In a speech in New Hampshire, Mr. Obama, the Democratic presidential candidate from Illinois, called for imposing a national cap on carbon emissions, investing $150 billion over 10 years to develop new energy sources and reducing dependence on foreign oil by 35 percent by 2030.
“No business will be allowed to emit any greenhouse gases for free,” Mr. Obama said in Portsmouth, N.H. “Businesses don’t own the sky, the public does, and if we want them to stop polluting it, we have to put a price on all pollution.”
The energy speech was the latest effort by Mr. Obama to cast himself as a critic of how business has been conducted in Washington. Every president since Gerald R. Ford, Mr. Obama argued, has pledged to curb fossil fuel use, but the United States’ dependence on foreign oil has climbed.
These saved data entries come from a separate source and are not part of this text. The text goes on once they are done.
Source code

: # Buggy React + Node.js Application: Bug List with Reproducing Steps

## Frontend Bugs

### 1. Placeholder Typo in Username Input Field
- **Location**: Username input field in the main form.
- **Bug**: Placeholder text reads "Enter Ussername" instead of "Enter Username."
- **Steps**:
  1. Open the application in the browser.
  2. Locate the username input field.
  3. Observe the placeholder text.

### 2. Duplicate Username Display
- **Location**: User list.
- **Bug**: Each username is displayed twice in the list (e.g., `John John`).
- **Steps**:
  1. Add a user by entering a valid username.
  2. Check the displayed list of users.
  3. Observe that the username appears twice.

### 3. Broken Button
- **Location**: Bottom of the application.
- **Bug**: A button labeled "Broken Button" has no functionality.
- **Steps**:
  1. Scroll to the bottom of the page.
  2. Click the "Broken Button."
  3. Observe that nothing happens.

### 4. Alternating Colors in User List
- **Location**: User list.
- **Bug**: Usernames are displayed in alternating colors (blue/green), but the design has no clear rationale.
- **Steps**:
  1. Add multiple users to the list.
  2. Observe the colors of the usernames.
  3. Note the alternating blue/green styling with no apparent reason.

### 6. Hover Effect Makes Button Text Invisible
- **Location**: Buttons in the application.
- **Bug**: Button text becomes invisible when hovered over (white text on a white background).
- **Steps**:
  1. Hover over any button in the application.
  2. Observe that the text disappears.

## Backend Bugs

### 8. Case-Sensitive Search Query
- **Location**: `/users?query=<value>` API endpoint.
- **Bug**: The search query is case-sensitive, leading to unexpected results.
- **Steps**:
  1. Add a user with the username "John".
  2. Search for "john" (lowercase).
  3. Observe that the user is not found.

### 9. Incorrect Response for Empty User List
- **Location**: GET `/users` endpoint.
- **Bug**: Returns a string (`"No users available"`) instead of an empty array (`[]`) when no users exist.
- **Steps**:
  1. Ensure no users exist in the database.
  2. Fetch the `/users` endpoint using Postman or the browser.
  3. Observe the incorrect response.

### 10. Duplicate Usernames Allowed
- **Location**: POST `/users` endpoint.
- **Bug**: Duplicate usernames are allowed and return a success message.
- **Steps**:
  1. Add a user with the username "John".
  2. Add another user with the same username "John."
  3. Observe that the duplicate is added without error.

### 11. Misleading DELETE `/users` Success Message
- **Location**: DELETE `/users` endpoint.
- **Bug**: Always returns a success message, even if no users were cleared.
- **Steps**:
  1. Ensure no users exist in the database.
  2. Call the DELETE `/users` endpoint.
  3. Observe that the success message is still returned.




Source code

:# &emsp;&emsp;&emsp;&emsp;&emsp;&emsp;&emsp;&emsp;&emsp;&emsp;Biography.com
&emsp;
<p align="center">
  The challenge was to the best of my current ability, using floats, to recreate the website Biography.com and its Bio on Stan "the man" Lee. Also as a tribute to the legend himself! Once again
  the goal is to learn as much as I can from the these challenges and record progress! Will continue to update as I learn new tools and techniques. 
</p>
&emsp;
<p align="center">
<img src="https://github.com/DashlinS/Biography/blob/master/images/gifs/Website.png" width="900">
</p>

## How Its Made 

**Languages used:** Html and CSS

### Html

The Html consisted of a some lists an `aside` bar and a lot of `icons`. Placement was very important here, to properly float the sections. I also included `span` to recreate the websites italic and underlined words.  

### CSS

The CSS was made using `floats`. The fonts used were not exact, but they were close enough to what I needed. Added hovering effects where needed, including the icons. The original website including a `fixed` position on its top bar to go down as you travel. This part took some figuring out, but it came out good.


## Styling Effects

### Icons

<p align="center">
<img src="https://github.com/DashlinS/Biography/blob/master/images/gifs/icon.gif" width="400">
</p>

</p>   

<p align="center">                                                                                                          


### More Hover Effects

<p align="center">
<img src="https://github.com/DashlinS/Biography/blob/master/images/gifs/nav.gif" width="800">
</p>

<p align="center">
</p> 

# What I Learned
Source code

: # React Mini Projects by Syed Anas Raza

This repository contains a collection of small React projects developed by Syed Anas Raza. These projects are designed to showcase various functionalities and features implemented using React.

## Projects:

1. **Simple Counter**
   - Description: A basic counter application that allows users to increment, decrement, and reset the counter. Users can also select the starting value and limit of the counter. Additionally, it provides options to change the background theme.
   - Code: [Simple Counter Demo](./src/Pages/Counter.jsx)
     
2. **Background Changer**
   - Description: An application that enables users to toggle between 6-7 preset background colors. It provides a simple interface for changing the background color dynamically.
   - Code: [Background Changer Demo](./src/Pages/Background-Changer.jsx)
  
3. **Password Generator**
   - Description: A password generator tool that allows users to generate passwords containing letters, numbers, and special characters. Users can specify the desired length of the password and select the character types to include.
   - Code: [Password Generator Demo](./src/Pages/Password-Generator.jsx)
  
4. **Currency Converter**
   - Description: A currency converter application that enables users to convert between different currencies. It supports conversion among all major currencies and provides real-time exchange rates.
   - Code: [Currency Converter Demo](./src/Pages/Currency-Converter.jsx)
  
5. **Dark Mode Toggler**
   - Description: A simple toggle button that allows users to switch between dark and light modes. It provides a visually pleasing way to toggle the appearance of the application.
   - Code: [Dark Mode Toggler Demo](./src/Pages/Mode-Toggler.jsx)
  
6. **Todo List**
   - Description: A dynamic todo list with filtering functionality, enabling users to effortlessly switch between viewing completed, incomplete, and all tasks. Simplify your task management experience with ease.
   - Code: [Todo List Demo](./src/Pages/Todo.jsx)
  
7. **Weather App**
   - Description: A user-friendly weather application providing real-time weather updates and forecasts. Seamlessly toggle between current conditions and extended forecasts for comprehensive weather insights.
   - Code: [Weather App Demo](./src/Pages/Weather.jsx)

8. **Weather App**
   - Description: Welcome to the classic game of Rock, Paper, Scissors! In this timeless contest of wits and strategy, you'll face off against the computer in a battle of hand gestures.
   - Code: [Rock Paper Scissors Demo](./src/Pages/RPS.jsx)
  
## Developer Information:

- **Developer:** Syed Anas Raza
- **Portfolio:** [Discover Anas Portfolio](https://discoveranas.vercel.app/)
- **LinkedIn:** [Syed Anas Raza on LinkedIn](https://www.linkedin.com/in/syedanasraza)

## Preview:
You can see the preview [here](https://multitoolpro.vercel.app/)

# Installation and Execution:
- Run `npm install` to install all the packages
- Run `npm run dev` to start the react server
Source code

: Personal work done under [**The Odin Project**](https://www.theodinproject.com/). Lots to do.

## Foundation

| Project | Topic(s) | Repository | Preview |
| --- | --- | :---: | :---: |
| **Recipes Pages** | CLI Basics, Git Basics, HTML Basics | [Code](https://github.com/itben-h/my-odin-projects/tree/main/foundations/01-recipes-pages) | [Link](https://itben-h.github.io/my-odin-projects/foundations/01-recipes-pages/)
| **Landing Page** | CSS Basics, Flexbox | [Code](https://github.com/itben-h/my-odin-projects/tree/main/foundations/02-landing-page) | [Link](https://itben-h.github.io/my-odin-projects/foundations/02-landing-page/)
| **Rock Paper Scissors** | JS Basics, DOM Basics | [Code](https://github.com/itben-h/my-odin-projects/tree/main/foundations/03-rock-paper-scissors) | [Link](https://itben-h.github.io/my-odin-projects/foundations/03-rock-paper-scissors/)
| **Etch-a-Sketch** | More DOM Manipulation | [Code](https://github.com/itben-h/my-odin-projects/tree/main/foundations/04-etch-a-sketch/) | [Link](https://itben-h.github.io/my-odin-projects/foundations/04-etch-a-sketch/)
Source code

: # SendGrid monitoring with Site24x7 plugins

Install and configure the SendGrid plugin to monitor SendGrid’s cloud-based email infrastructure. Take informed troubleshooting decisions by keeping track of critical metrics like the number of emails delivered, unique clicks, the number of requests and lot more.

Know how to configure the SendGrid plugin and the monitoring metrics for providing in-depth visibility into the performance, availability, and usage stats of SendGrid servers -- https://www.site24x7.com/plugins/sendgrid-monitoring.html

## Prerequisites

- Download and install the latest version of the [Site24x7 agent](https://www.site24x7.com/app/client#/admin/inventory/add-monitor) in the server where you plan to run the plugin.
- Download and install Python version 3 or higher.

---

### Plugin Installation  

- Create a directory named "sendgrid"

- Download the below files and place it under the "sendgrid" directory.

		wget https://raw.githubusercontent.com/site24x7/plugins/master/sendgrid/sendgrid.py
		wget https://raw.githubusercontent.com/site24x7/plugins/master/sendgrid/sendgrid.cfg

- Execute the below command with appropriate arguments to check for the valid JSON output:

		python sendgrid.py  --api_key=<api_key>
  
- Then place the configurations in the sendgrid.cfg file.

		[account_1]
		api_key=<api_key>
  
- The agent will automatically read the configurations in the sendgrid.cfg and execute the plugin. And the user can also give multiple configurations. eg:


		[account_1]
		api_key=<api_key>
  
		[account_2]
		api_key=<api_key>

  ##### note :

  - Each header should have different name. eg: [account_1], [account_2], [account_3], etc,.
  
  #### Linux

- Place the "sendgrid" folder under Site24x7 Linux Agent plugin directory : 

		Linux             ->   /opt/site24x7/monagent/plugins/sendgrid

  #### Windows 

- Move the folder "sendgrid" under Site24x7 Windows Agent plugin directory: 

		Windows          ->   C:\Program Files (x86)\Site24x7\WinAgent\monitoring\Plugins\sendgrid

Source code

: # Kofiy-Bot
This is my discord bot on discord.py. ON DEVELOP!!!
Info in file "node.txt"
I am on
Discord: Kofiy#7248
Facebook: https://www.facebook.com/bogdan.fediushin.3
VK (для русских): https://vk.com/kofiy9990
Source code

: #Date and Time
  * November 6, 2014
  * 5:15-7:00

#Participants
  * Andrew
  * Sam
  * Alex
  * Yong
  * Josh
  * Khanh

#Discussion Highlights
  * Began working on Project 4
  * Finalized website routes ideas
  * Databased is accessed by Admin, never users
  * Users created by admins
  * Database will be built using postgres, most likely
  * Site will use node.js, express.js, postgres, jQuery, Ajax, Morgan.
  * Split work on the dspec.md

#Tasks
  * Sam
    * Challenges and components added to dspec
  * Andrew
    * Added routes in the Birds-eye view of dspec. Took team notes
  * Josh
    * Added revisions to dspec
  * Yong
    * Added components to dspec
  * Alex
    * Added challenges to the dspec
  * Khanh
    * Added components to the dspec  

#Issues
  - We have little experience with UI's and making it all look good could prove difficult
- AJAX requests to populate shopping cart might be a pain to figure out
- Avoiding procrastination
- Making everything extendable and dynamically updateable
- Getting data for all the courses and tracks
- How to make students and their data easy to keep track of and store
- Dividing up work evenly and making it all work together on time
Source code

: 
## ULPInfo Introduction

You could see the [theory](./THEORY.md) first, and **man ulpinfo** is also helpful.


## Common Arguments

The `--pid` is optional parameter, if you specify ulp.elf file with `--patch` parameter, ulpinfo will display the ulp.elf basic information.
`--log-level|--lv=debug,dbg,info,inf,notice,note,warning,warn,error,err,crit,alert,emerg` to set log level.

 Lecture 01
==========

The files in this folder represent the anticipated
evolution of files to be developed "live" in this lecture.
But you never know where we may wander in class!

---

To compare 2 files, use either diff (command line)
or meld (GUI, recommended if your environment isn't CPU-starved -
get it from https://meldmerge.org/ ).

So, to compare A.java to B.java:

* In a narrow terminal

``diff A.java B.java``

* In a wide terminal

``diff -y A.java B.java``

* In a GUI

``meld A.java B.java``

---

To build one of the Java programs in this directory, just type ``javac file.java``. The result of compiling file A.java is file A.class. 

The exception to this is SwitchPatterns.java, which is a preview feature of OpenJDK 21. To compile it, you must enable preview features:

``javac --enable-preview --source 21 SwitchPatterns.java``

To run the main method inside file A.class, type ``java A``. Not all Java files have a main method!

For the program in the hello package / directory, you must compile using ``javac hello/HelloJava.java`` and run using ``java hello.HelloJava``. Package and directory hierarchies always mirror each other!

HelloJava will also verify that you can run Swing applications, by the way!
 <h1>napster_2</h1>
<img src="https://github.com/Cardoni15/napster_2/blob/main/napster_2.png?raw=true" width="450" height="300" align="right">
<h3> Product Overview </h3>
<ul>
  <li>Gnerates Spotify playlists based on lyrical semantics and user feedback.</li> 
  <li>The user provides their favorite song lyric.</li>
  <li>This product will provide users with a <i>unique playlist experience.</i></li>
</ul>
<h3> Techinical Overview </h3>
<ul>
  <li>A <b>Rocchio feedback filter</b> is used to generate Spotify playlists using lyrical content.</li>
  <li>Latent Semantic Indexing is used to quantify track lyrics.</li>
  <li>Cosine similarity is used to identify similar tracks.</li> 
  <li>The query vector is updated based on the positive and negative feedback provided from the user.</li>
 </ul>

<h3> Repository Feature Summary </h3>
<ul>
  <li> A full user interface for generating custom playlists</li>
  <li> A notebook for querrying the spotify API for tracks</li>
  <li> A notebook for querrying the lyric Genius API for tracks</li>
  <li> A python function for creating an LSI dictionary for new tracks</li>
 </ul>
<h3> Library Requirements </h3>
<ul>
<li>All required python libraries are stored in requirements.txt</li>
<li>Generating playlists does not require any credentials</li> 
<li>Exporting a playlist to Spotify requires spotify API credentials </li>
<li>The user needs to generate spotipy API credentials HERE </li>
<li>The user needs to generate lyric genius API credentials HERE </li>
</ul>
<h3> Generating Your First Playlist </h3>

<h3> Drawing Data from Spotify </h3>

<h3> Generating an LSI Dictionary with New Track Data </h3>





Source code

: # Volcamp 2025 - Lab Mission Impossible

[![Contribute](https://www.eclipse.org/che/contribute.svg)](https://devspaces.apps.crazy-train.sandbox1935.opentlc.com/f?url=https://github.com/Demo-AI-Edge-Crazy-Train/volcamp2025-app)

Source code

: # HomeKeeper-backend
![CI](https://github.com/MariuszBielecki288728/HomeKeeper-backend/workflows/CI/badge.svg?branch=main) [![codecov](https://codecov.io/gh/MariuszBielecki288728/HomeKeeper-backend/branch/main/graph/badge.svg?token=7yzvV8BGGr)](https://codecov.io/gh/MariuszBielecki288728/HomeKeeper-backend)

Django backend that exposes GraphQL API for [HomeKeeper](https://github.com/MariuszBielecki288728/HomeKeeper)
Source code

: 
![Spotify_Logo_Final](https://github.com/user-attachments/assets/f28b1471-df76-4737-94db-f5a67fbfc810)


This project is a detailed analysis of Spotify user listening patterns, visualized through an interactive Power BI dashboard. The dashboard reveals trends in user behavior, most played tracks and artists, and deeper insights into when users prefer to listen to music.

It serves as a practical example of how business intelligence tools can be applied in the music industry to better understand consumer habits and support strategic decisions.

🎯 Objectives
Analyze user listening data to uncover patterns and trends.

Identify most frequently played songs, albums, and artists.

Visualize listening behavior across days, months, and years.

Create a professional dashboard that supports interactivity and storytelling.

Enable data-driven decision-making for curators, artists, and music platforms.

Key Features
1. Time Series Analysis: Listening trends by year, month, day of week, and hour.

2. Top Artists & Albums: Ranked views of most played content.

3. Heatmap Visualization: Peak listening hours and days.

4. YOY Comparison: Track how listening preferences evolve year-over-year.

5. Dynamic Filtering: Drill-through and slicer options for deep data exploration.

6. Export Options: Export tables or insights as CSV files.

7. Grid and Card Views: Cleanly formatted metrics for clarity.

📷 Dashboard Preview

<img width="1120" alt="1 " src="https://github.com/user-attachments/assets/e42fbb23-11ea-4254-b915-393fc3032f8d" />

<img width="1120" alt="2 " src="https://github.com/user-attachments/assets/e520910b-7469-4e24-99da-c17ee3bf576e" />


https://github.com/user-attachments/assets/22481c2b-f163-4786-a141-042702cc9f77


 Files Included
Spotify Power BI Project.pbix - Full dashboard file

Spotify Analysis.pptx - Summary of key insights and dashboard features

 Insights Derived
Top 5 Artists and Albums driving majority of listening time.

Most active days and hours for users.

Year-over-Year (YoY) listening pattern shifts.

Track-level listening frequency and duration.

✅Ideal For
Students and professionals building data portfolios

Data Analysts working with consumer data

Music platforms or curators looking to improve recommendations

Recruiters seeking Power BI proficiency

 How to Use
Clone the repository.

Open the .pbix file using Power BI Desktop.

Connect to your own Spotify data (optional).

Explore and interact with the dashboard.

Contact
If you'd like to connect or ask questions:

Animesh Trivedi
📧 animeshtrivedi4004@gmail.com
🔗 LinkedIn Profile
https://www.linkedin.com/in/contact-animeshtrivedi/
He proposed instituting a mandatory “cap and trade” program across the economy to reduce greenhouse gas emissions to the level recommended by top scientists, a figure that he did not specify Monday. Under his plan, businesses would be required to buy allowances to pollute, which would create financial incentives to limit energy use or reduce emissions.
Mr. Obama said if he was elected, the government would set a national cap on carbon emissions, which by 2050 would be reduced to 80 percent below the levels in 1990. Though he did not mention his campaign rivals by name, Mr. Obama criticized those who opposed gradual increases in gasoline mileage standards for cars, which included Senator Hillary Rodham Clinton of New York.
“When they had the chance to stand up and require automakers to raise their fuel standards, they refused,” Mr. Obama said. “When they had multiple chances to reduce our dependence on foreign oil by investing in renewable fuels that we can literally grow right here in America, they said no.”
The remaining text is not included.